What Is the Biggest Mistake When Evaluating a Fund?

There was a good piece in the WSJ about fund selection yesterday.  They interviewed some great advisors.   The answers were mostly the same – watch past performance, watch fees.  What surprised me was that no one mentioned the problem of benchmarking.   This is, in my opinion, the biggest problem in the fund world.

What’s happened over the last 30 years is that we’ve created a mass of various fund styles that don’t really do anything that much different than an index fund.  For instance, most “large crap growth or value” funds are really just closet S&P 500 funds.  If you ran the risk adjusted returns on these funds you’d notice that the correlations are extremely high in 95% of the cases and that they’re basically just fee sucking closet index funds.  They add literally negative value to your portfolio when compared with the low fee option.

I audit a lot of funds these days when I perform reviews for people.  And the benchmarking issue is the one that always comes up as being the most problematic when trying to justify whether a client should own a fund.  The fund is either benchmarked incorrectly or it doesn’t perform well relative to a highly correlated index.  To me, that’s the biggest problem when evaluating a fund.
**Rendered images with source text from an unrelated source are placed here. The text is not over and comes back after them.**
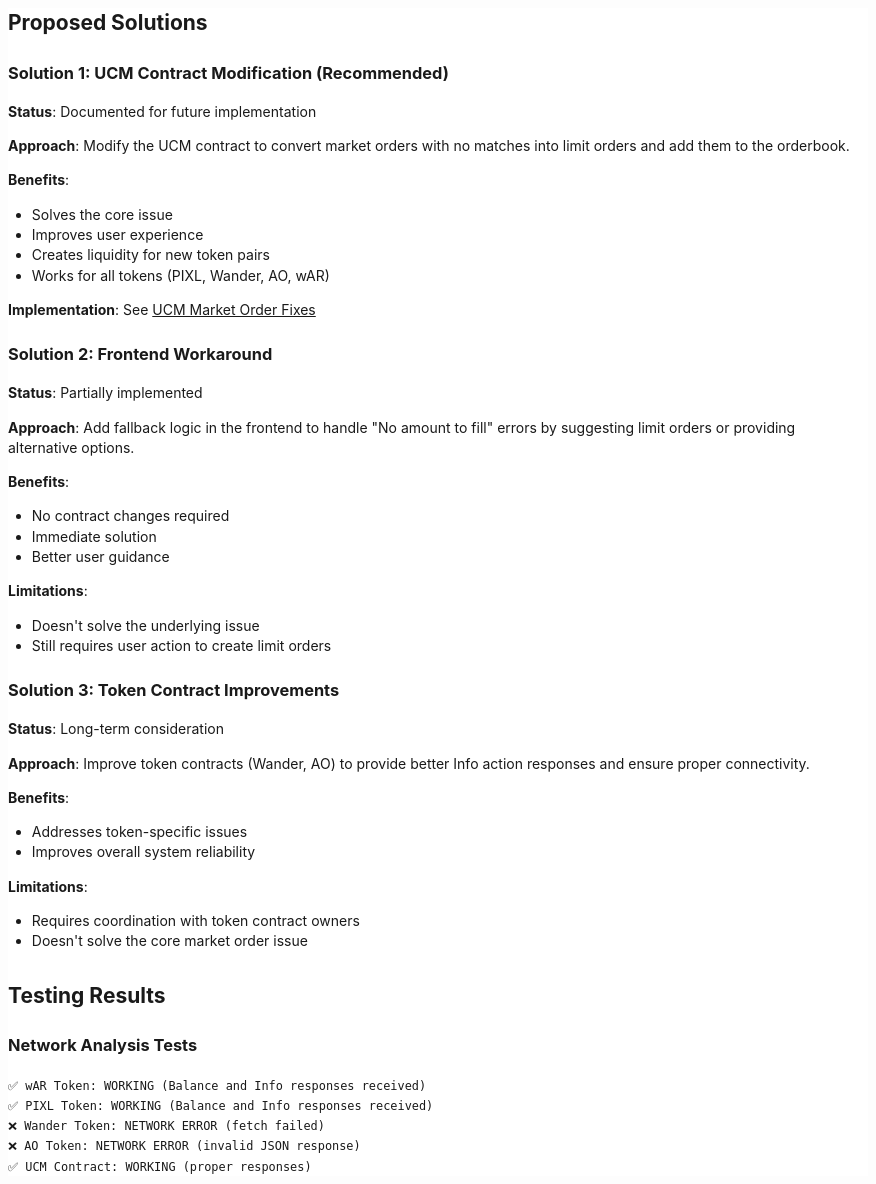 ## Proposed Solutions

### Solution 1: UCM Contract Modification (Recommended)
**Status**: Documented for future implementation

**Approach**: Modify the UCM contract to convert market orders with no matches into limit orders and add them to the orderbook.

**Benefits**:
- Solves the core issue
- Improves user experience
- Creates liquidity for new token pairs
- Works for all tokens (PIXL, Wander, AO, wAR)

**Implementation**: See [UCM Market Order Fixes](./ucm-market-order-fixes.md)

### Solution 2: Frontend Workaround
**Status**: Partially implemented

**Approach**: Add fallback logic in the frontend to handle "No amount to fill" errors by suggesting limit orders or providing alternative options.

**Benefits**:
- No contract changes required
- Immediate solution
- Better user guidance

**Limitations**:
- Doesn't solve the underlying issue
- Still requires user action to create limit orders

### Solution 3: Token Contract Improvements
**Status**: Long-term consideration

**Approach**: Improve token contracts (Wander, AO) to provide better Info action responses and ensure proper connectivity.

**Benefits**:
- Addresses token-specific issues
- Improves overall system reliability

**Limitations**:
- Requires coordination with token contract owners
- Doesn't solve the core market order issue

## Testing Results

### Network Analysis Tests
```
✅ wAR Token: WORKING (Balance and Info responses received)
✅ PIXL Token: WORKING (Balance and Info responses received)
❌ Wander Token: NETWORK ERROR (fetch failed)
❌ AO Token: NETWORK ERROR (invalid JSON response)
✅ UCM Contract: WORKING (proper responses)
```
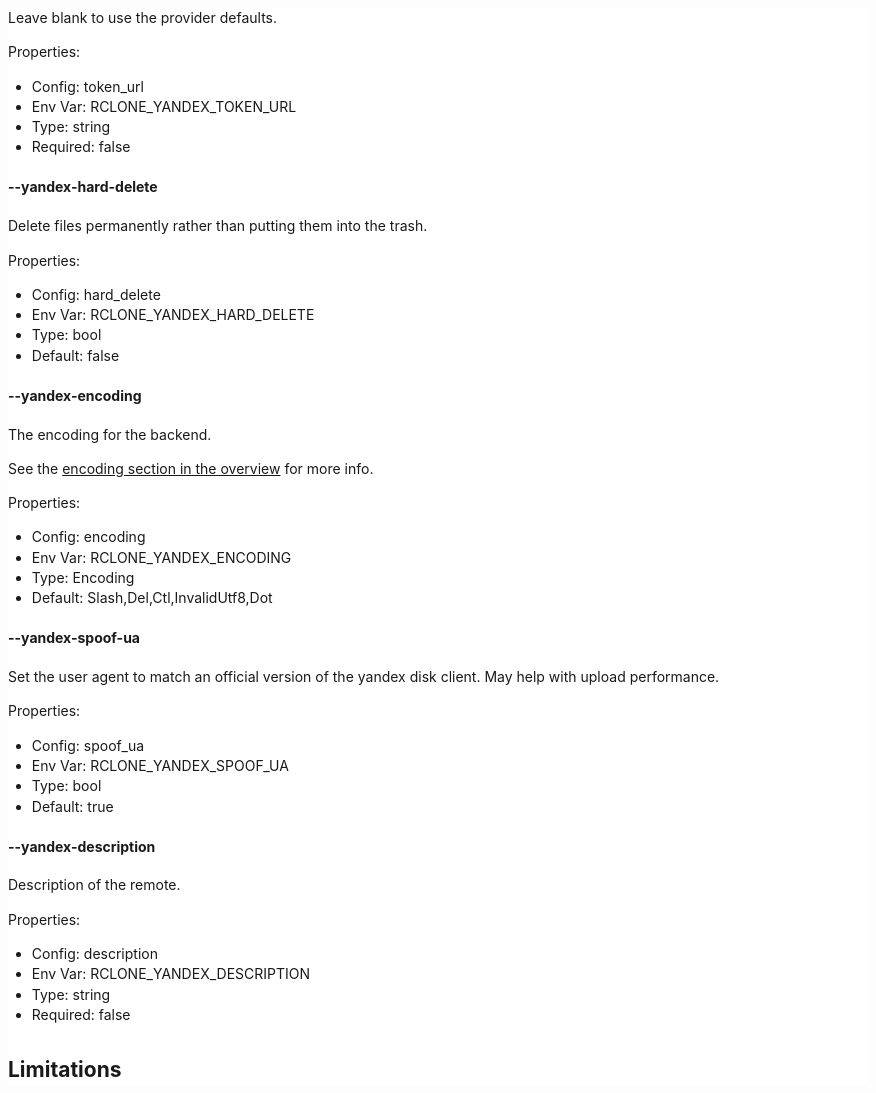 Leave blank to use the provider defaults.

Properties:

- Config:      token_url
- Env Var:     RCLONE_YANDEX_TOKEN_URL
- Type:        string
- Required:    false

#### --yandex-hard-delete

Delete files permanently rather than putting them into the trash.

Properties:

- Config:      hard_delete
- Env Var:     RCLONE_YANDEX_HARD_DELETE
- Type:        bool
- Default:     false

#### --yandex-encoding

The encoding for the backend.

See the [encoding section in the overview](/overview/#encoding) for more info.

Properties:

- Config:      encoding
- Env Var:     RCLONE_YANDEX_ENCODING
- Type:        Encoding
- Default:     Slash,Del,Ctl,InvalidUtf8,Dot

#### --yandex-spoof-ua

Set the user agent to match an official version of the yandex disk client. May help with upload performance.

Properties:

- Config:      spoof_ua
- Env Var:     RCLONE_YANDEX_SPOOF_UA
- Type:        bool
- Default:     true

#### --yandex-description

Description of the remote.

Properties:

- Config:      description
- Env Var:     RCLONE_YANDEX_DESCRIPTION
- Type:        string
- Required:    false



## Limitations
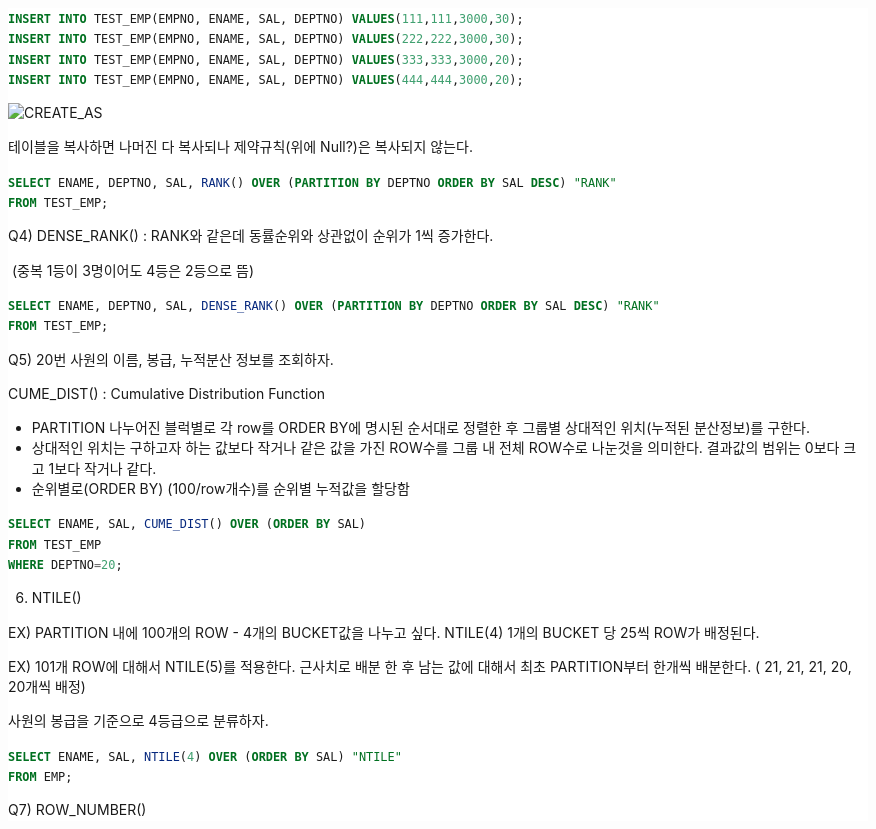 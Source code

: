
 ```sql
INSERT INTO TEST_EMP(EMPNO, ENAME, SAL, DEPTNO) VALUES(111,111,3000,30);
INSERT INTO TEST_EMP(EMPNO, ENAME, SAL, DEPTNO) VALUES(222,222,3000,30);
INSERT INTO TEST_EMP(EMPNO, ENAME, SAL, DEPTNO) VALUES(333,333,3000,20);
INSERT INTO TEST_EMP(EMPNO, ENAME, SAL, DEPTNO) VALUES(444,444,3000,20);
```

![CREATE_AS](C:\Users\JAY\Desktop\플레이데이터\데일리파일\CREATE_AS.PNG)

테이블을 복사하면 나머진 다 복사되나 제약규칙(위에 Null?)은 복사되지 않는다.

```sql
SELECT ENAME, DEPTNO, SAL, RANK() OVER (PARTITION BY DEPTNO ORDER BY SAL DESC) "RANK"
FROM TEST_EMP;
```



Q4) DENSE_RANK() : RANK와 같은데 동률순위와 상관없이 순위가 1씩 증가한다.

​	(중복 1등이 3명이어도 4등은 2등으로 뜸)

```sql
SELECT ENAME, DEPTNO, SAL, DENSE_RANK() OVER (PARTITION BY DEPTNO ORDER BY SAL DESC) "RANK"
FROM TEST_EMP;
```



Q5) 20번 사원의 이름, 봉급, 누적분산 정보를 조회하자.

CUME_DIST() : Cumulative Distribution Function

- PARTITION 나누어진 블럭별로 각 row를 ORDER BY에 명시된 순서대로 정렬한 후 그룹별 상대적인 위치(누적된 분산정보)를 구한다.
- 상대적인 위치는 구하고자 하는 값보다 작거나 같은 값을 가진 ROW수를 그룹 내 전체 ROW수로 나눈것을 의미한다. 결과값의 범위는 0보다 크고 1보다 작거나 같다.
- 순위별로(ORDER BY) (100/row개수)를 순위별 누적값을 할당함

```sql
SELECT ENAME, SAL, CUME_DIST() OVER (ORDER BY SAL)
FROM TEST_EMP
WHERE DEPTNO=20;
```



06) NTILE()

EX) PARTITION 내에 100개의 ROW - 4개의 BUCKET값을 나누고 싶다. NTILE(4) 1개의 BUCKET 당 25씩 ROW가 배정된다.

EX) 101개 ROW에 대해서 NTILE(5)를 적용한다. 근사치로 배분 한 후 남는 값에 대해서 최초 PARTITION부터 한개씩 배분한다. ( 21, 21, 21, 20, 20개씩 배정)

사원의 봉급을 기준으로 4등급으로 분류하자.

```sql
SELECT ENAME, SAL, NTILE(4) OVER (ORDER BY SAL) "NTILE"
FROM EMP;
```





Q7) ROW_NUMBER()

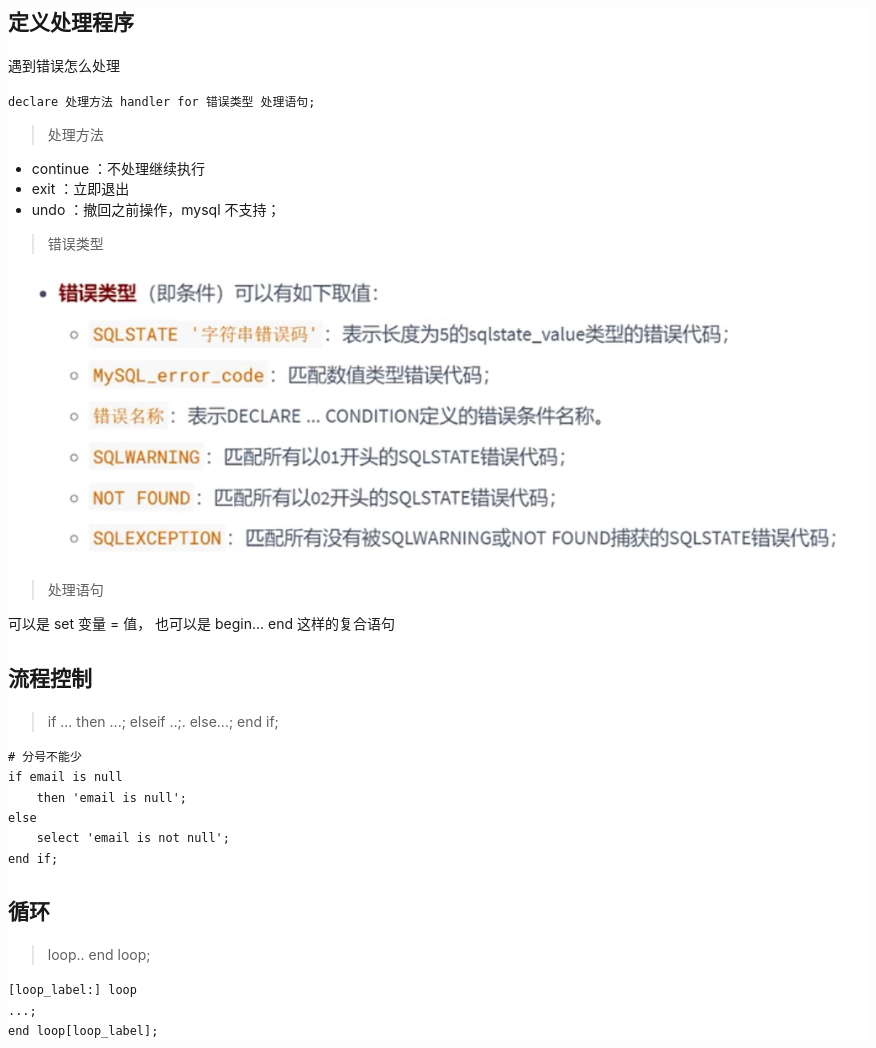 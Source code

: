 ## 定义处理程序

遇到错误怎么处理

```mysql
declare 处理方法 handler for 错误类型 处理语句;
```

> 处理方法

-   continue ：不处理继续执行
-   exit ：立即退出
-   undo ：撤回之前操作，mysql 不支持；

> 错误类型

![1669820550023](image/MySQL/1669820550023.png)

> 处理语句

可以是 set 变量 = 值， 也可以是 begin... end 这样的复合语句

## 流程控制

> if ... then ...; elseif ..;. else...; end if;

```mysql
# 分号不能少
if email is null
	then 'email is null';
else
	select 'email is not null';
end if;
```

## 循环

> loop.. end loop;

```mysql
[loop_label:] loop
...;
end loop[loop_label];
```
Not only should we be ensuring that we’re benchmarking the funds properly (because the fund rating companies don’t always do it properly), but we should be ensuring that the funds we’re picking are actually a good value relative to the benchmark.  That requires some risk adjusted return calculations and some modestly sophisticated understanding.  But it’s no excuse for lazily looking at past performance, fees or other problem areas.  The devil is in the detail in most funds.  And sadly, when we look close, most of them are worse than their star rating states….

Comments are closed.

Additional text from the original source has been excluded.